Journal of Electronic Packaging ◽

10.1115/1.2753917 ◽

2006 ◽

Vol 129 (3) ◽

pp. 278-286 ◽

Cited By ~ 5

Author(s):

Gang Chen ◽

Xu Chen ◽

Kwang Soo Kim ◽

Mohammad Abdel-Karim ◽

Masao Sakane

Keyword(s):

Constitutive Model ◽

Strain Rate ◽

Shear Strain ◽

Kinematic Hardening ◽

Axial Stress ◽

Strain Range ◽

Strain Rates ◽

Shear Strain Rate ◽

Viscous Term ◽

Ratcheting Strain

A series of multiaxial ratcheting tests were conducted on 63Sn–37Pb solder. A unified viscoplastic constitutive model was developed on the basis of the Ohno–Wang kinematic hardening model, and the rate dependence of the material was taken into consideration by introducing a viscous term.
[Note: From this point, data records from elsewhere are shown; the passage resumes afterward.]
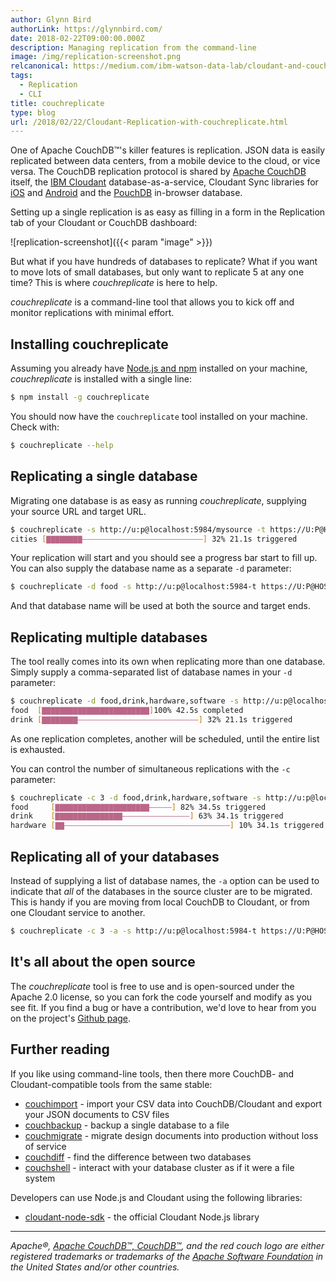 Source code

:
 ```yaml
---
author: Glynn Bird
authorLink: https://glynnbird.com/
date: 2018-02-22T09:00:00.000Z
description: Managing replication from the command-line
image: /img/replication-screenshot.png
relcanonical: https://medium.com/ibm-watson-data-lab/cloudant-and-couchdb-replication-with-couchreplicate-79ea6e898e6e
tags:
  - Replication
  - CLI
title: couchreplicate
type: blog
url: /2018/02/22/Cloudant-Replication-with-couchreplicate.html
---
```



One of Apache CouchDB&trade;'s killer features is replication. JSON data is easily replicated between data centers, from a mobile device to the cloud, or vice versa. The CouchDB replication protocol is shared by [Apache CouchDB](http://couchdb.apache.org/) itself, the [IBM Cloudant](https://www.ibm.com/cloud/cloudant) database-as-a-service, Cloudant Sync libraries for [iOS](https://github.com/cloudant/CDTDatastore) and [Android](https://github.com/cloudant/sync-android) and the [PouchDB](https://pouchdb.com/) in-browser database. 

Setting up a single replication is as easy as filling in a form in the Replication tab of your Cloudant or CouchDB dashboard:

![replication-screenshot]({{< param "image" >}})

But what if you have hundreds of databases to replicate? What if you want to move lots of small databases, but only want to replicate 5 at any one time? This is where *couchreplicate* is here to help.

*couchreplicate* is a command-line tool that allows you to kick off and monitor replications with minimal effort.

## Installing couchreplicate

Assuming you already have [Node.js and npm](https://nodejs.org/en/) installed on your machine, *couchreplicate* is installed with a single line:

```sh
$ npm install -g couchreplicate
```
You should now have the `couchreplicate` tool installed on your machine. Check with:

```sh
$ couchreplicate --help
```    
    
## Replicating a single database

Migrating one database is as easy as running *couchreplicate*, supplying your source URL and target URL.

```sh
$ couchreplicate -s http://u:p@localhost:5984/mysource -t https://U:P@HOST.cloudant.com/mytarget
cities [▇▇▇▇▇▇▇▇———————————————————————————] 32% 21.1s triggered
```

Your replication will start and you should see a progress bar start to fill up. You can also supply the database name as a separate `-d` parameter:

```sh
$ couchreplicate -d food -s http://u:p@localhost:5984-t https://U:P@HOST.cloudant.com
```
    
And that database name will be used at both the source and target ends.

## Replicating multiple databases

The tool really comes into its own when replicating more than one database. Simply supply a comma-separated list of database names in your `-d` parameter:

```sh
$ couchreplicate -d food,drink,hardware,software -s http://u:p@localhost:5984-t https://U:P@HOST.cloudant.com
food  [▇▇▇▇▇▇▇▇▇▇▇▇▇▇▇▇▇▇▇▇▇▇▇▇]100% 42.5s completed
drink [▇▇▇▇▇▇▇▇———————————————————————————] 32% 21.1s triggered
```

As one replication completes, another will be scheduled, until the entire list is exhausted.

You can control the number of simultaneous replications with the `-c` parameter:

```sh
$ couchreplicate -c 3 -d food,drink,hardware,software -s http://u:p@localhost:5984-t https://U:P@HOST.cloudant.com
food     [▇▇▇▇▇▇▇▇▇▇▇▇▇▇▇▇▇▇▇▇▇—————] 82% 34.5s triggered
drink    [▇▇▇▇▇▇▇▇▇▇▇▇▇▇▇———————————————] 63% 34.1s triggered
hardware [▇▇—————————————————————————————————————] 10% 34.1s triggered
```

## Replicating all of your databases

Instead of supplying a list of database names, the `-a` option can be used to indicate that *all* of the databases in the source cluster are to be migrated. This is handy if you are moving from local CouchDB to Cloudant, or from one Cloudant service to another.

```sh
$ couchreplicate -c 3 -a -s http://u:p@localhost:5984-t https://U:P@HOST.cloudant.com
```

## It's all about the open source

The *couchreplicate* tool is free to use and is open-sourced under the Apache 2.0 license, so you can fork the code yourself and modify as you see fit. If you find a bug or have a contribution, we'd love to hear from you on the project's [Github page](https://github.com/ibm-watson-data-lab/couchreplicate).

## Further reading

If you like using command-line tools, then there more CouchDB- and Cloudant-compatible tools from the same stable:

- [couchimport](https://www.npmjs.com/package/couchimport) - import your CSV data into CouchDB/Cloudant and export your JSON documents to CSV files
- [couchbackup](https://www.npmjs.com/package/@cloudant/couchbackup) - backup a single database to a file
- [couchmigrate](https://www.npmjs.com/package/couchmigrate) - migrate design documents into production without loss of service
- [couchdiff](https://www.npmjs.com/package/couchdiff) - find the difference between two databases
- [couchshell](https://www.npmjs.com/package/couchshell) - interact with your database cluster as if it were a file system

Developers can use Node.js and Cloudant using the following libraries:

- [cloudant-node-sdk](https://github.com/IBM/cloudant-node-sdk) - the official Cloudant Node.js library

<hr>

_Apache®, [Apache CouchDB™, CouchDB™](http://couchdb.apache.org/), and the red couch logo are either registered trademarks or trademarks of the [Apache Software Foundation](http://www.apache.org/) in the United States and/or other countries._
The stress-strain hysteresis loop of 63Sn–37Pb under different strain rates can be simulated reasonably well by the model. However, since the axial ratcheting strain rate of 63Sn–37Pb solder is strongly dependent on the applied shear strain rates in axial/torsional ratcheting, the original constitutive model fails to describe the effect of shear strain rate on the ratcheting strain. To improve the rate sensitivity of the model, the material parameter μi was correlated to the strain rate. Comparisons of the experimental and simulated results verify that the modified constitutive model is able to predict the complicated deformation of 63Sn–37Pb. The effects of axial stress, shear strain range, loading history, and strain rate on ratcheting behavior can be reflected fairly well.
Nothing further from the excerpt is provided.